I was the first guy playing Jerry Gold Smith to the dance kids.
I played it at the Astoria.
Everybody thought I was crazy.
We all know.
I was there.
I was there.
I've never been wrong.
But I'm losing my edge to better-looking people with better ideas and more talent.
And they're actually really, really nice.
I'm losing my edge.
I heard you have a compilation of every good song ever done by anybody.
Every great song by The Sound. All the underground hits.
All Fela Kuti tracks. I heard you have a vinyl of every Dr. Dre and Snoop Doggy Dog record on German import.
I heard that you have a white label of every seminal electroclash hit - 1985, '86, '87.
I heard that you have a CD compilation of every good '70s cut and another box set from the '90s.
I hear you're buying a synthesizer and an arpeggiator and are throwing your macbook out the window because you want to make something real. You want to make a These Immortal Souls record.
I hear that you and your band have sold your güiro and bought a linndrum.
I hear that you and your band have sold your linndrum and bought a güiro.
I hear everybody that you know is more relevant than everybody that I know.

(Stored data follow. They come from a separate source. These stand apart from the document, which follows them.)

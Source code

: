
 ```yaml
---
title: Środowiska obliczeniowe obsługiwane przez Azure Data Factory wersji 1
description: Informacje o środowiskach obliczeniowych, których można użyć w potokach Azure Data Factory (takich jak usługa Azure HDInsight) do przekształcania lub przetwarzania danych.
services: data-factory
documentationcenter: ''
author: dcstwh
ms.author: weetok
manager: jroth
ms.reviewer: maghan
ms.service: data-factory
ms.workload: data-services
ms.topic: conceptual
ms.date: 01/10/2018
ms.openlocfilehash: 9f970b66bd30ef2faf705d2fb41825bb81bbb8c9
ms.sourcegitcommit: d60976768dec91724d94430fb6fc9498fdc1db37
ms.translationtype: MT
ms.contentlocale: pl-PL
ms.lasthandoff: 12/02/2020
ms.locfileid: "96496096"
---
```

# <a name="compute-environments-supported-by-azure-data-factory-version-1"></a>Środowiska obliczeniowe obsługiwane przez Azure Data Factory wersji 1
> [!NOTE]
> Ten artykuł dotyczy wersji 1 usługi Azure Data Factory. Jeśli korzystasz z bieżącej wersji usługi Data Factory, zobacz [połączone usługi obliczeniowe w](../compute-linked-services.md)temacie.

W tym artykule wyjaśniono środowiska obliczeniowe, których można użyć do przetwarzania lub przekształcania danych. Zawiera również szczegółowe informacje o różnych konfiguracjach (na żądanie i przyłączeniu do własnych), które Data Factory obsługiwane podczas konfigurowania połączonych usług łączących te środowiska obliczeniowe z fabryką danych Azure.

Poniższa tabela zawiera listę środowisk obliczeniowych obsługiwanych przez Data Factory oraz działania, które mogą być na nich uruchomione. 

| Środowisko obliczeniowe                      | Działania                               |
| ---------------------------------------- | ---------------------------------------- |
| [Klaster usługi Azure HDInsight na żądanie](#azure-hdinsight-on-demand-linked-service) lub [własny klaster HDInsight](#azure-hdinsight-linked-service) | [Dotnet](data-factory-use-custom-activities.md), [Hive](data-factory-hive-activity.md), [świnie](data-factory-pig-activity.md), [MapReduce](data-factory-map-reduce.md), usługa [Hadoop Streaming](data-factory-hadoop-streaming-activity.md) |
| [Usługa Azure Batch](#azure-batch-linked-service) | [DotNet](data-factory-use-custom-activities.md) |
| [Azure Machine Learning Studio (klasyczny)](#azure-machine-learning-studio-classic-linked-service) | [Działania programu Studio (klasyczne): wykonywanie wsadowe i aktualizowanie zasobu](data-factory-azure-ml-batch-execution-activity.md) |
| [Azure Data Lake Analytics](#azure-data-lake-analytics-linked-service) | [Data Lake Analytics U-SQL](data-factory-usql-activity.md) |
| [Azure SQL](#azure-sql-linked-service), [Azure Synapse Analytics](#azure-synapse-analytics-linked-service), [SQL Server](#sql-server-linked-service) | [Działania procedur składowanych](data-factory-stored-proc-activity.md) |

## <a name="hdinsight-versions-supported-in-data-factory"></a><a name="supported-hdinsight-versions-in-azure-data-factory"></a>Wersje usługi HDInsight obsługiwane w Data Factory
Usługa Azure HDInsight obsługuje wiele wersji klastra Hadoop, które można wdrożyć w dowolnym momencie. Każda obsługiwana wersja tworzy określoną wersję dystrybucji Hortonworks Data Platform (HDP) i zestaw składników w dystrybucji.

But have you seen my records?
Be Bop Deluxe,
Guru Guru,
Ossler,
Black Sheep,
Camouflage,
Ralphi Rosario,
Al Stewart,
Connie Case,
Minnie Riperton,
Gang Gang Dance,
Wire,
Ronan,
The Move,
Bauhaus,
Country Teasers,
the Bar-Kays,
Todd Terry,
Lightning Bolt,
Yazoo,
Nik Kershaw,
Animal Collective,
Barbara Tucker,
Matthew Halsall,
Television Personalities,
The Fugs,
Henry Cow,
Terror Squad Feat. Camron,
The Moleskins,
Swell Maps,
The Slits,
The American Breed,
Negative Approach,
Suicide,
Pierre Henry,
DJ Style,
The Slackers,
The Tremeloes,
The Wake,
Electric Prunes,
The Sisters of Mercy,
Skarface,
Scratch Acid,
Tommy Roe,
The Standells,
Soft Cell,
Susan Cadogan,
The Techniques,
Jesper Dahlbäck,
Hasil Adkins,
Gastr Del Sol,
Pharoah Sanders,
Pete Rock & C.L. Smooth,
Cheater Slicks,
Sonny Sharrock,
Q65,
Inner City,
Delta 5,
Brand Nubian,
Josef K,
Leonard Cohen,
Franke, Franke, Franke, Franke.
You don't know what you really want.
You don't know what you really want.
You don't know what you really want.
You don't know what you really want.
You don't know what you really want.
You don't know what you really want.
You don't know what you really want.
You don't know what you really want.
You don't know what you really want.
You don't know what you really want.
You don't know what you really want.
You don't know what you really want.
You don't know what you really want.
You don't know what you really want.
You don't know what you really want.